Various questions arose upon the trial of the case, to some of which we will now refer.
In the course of empaneling the jury one John C. Haley was called as a juror and sworn upon his voir dire, and testified that he was a druggist; that he did not know the defendant; that he had formed no opinion about the case; that his drug store was a subpostal station, and that he was the clerk in charge; that he was technically a clerk of the city postoffice, and that he was paid an annual compensation of $300, which included all clerk hire and rental of the premises; that he was paid for the entire service of taking charge of the substation, and whatever rent may be necessary; that it is one of the things in connection with the drug business that can hardly be avoided; that a drug store, to keep up its prestige, must sell [212 U.S. 183, 193] postage stamps, and might as well get paid for it as to do it for nothing. The counsel for the defendant then challenged Haley for cause, the objection stated being that he was a 'salaried officer of the government;' but the court overruled the challenge, to which ruling the defendant duly objected. During the organization of the jury the defendant exhausted the peremptory challenges allowed him by law, and Haley sat as a member of the jury that tried the case.

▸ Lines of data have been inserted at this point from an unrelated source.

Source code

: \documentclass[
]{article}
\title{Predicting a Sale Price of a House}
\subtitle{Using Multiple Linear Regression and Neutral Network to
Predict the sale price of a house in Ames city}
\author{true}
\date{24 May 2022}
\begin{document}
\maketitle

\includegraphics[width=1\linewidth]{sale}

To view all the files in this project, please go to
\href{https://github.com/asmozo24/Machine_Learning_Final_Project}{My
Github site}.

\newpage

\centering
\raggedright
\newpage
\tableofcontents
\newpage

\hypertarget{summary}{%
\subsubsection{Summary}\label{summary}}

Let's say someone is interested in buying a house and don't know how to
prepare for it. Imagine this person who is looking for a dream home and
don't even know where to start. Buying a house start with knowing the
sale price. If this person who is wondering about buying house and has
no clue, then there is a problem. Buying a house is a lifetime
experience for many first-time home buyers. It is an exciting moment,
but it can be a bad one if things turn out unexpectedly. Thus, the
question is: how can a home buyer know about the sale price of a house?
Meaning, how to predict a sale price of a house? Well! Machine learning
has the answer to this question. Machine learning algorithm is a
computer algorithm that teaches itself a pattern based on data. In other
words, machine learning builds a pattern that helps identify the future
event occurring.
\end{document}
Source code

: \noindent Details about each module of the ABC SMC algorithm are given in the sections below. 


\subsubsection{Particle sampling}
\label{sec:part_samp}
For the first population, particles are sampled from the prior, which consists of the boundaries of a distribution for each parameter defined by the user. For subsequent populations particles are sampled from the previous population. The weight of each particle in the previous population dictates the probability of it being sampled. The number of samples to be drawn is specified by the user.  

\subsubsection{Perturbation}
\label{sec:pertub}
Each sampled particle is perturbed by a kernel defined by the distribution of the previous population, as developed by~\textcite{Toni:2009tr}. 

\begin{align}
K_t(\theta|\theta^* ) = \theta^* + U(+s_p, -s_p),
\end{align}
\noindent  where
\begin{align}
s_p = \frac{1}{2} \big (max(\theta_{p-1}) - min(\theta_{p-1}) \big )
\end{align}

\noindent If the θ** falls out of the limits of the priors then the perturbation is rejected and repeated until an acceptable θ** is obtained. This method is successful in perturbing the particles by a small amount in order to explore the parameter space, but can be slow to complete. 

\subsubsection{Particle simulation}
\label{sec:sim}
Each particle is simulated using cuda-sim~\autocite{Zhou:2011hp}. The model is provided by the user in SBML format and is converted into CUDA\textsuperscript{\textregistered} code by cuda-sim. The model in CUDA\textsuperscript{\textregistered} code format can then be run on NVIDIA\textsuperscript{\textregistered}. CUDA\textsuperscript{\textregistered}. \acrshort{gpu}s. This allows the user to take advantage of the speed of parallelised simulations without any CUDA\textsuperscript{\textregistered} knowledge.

The question is, Was Haley disqualified to sit as a juror, and did the court err in holding that he was not? Section 215 of the Code of Laws for the District of Columbia, page 49 [31 Stat. at L. 1223, chap. 854], provides as follows:
Section 217 provides that 'all executive and judicial officers, salaried officers of the government of the United States and of the District of Columbia . . . shall be exempt from jury duty, and their names shall not be placed on the jury lists.' Counsel for the government contend that the objection by defendant's counsel to the juror Haley was founded, as shown by the record, on the ground that the juror was a 'salaried officer of the government;' that the juror was not such an officer, and that, if he were, that fact is only ground for a claim on his part for exemption (which he did not make), and not a ground for disqualification. Even though the juror was not a salaried officer of the government, under United States v. Smith, 124 U.S. 525 , 31 L. ed. 534, 8 Sup. Ct. Rep. 595, which was founded upon a statute concerning a very different subject, and as to which different reasons might apply, and even though such an officer was only exempt under 217, and not disqualified under 215, yet we are of opinion that the objection actually made reaches beyond the mere question [212 U.S. 183, 194] whether technically the juror was or was not a salaried officer of the government, and that it reaches the question of the qualification of a juror by reason of his relations to the government as a postoffice clerk or employee in a subpostal station, and whether such relations did not by law disqualify him from acting as a juror in an action to which the government was a party. The objection to the juror was evidently by reason of his relations to the government, however described.
In criminal cases courts are not inclined to be as exacting with reference to the specific character of the objection made as in civil cases. They will, in the exercise of a sound discretion, sometimes notice error in the trial of a criminal case, although the question was not properly raised at the trial by objection and exception. Wiborg v. United States, 163 U.S. 632, 659 , 41 S. L. ed. 289, 299, 16 Sup. Ct. Rep. 1127, 1197.
Under this rule the general character of the objection to the juror was fairly before the court, and therefore we think it proper to notice the alleged error in the reception of this juror and to decide it with respect to the general qualification of the juror under the law, without being tied down to the question of whether he was a salaried officer and so exempt, but not, as is contended, thereby disqualified to serve as a juror.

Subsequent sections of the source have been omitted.